Climate change also makes existing inequities even worse. The risk associated with them, flood and drought zones often overlap with areas of high poverty and low access to essential services such as water and sanitation, and this is certainly the case in Nepal where the two most deprived provinces of the country, that is, Mid-Western or “Karnali province” and the Southern plains of “Province 2” are suffering most from repeated spells of drought and floods.
“Climate change and extreme disasters threaten to reverse development gains and put more than 18 million people into poverty by 2030.”
While climate change poses universal threats, tackling it is also an imperative the sake of equity, and giving special attention to children, adolescents and vulnerable families and communities is of utmost importance.
In this country programme action plan, UNICEF is working to mainstream disaster risk reduction; disaster preparedness, response, recovery and climate change adaptation. For this, stronger coordination and collaboration is being promoted to inform risk programming between federal, provincial and local governments. We are also working to:
- Support the Government to update its Disaster Preparedness and Response Plan
- Assist to prepare emergency preparedness plans, relief measures and rehabilitation services for women, adolescent and children
- Ensure implementation of the Disaster Risk Reduction and Management (DRR&M) Act, Local Governance Act and the National DRR Policy and Strategic Action Plan.

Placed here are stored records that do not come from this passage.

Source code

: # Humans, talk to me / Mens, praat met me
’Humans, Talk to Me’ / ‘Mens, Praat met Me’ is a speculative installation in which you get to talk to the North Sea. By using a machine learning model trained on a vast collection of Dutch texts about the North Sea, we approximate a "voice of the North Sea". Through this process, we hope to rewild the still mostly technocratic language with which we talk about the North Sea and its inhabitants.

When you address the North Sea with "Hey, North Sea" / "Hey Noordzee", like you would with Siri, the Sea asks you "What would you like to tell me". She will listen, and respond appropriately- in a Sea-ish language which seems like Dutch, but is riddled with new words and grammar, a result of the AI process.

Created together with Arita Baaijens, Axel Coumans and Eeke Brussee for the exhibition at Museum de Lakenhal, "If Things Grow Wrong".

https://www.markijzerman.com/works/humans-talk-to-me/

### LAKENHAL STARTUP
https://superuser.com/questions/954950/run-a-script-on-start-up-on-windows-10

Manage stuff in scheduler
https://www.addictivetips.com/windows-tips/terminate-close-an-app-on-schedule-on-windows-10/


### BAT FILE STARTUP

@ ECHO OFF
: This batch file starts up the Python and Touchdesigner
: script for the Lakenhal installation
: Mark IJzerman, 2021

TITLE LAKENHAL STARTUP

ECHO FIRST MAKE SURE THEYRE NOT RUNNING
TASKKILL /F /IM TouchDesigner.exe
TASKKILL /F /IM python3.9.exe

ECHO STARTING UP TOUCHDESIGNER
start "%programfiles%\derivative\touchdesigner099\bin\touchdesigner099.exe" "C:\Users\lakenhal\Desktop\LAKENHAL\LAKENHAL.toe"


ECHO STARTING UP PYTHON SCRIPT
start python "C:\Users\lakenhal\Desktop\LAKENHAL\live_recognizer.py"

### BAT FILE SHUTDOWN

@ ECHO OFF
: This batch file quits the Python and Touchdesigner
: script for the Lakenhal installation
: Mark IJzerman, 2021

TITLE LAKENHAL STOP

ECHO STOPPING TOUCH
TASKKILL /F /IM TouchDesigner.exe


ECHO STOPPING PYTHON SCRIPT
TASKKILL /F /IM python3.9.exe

These documents serve as Nepal’s roadmap for the country-level implementation of the Sendai Framework for DRR (2015-2030).
- Support local governments to develop and implement the Local Disaster management plan, National Adaptation Programme of Action (NAPA) and local adaptation plans for action (LAPAs).
- Promote child-centred DRR and CCA to emphasize the importance of disaster and climate risk assessments and take children’s vulnerabilities and special needs into account.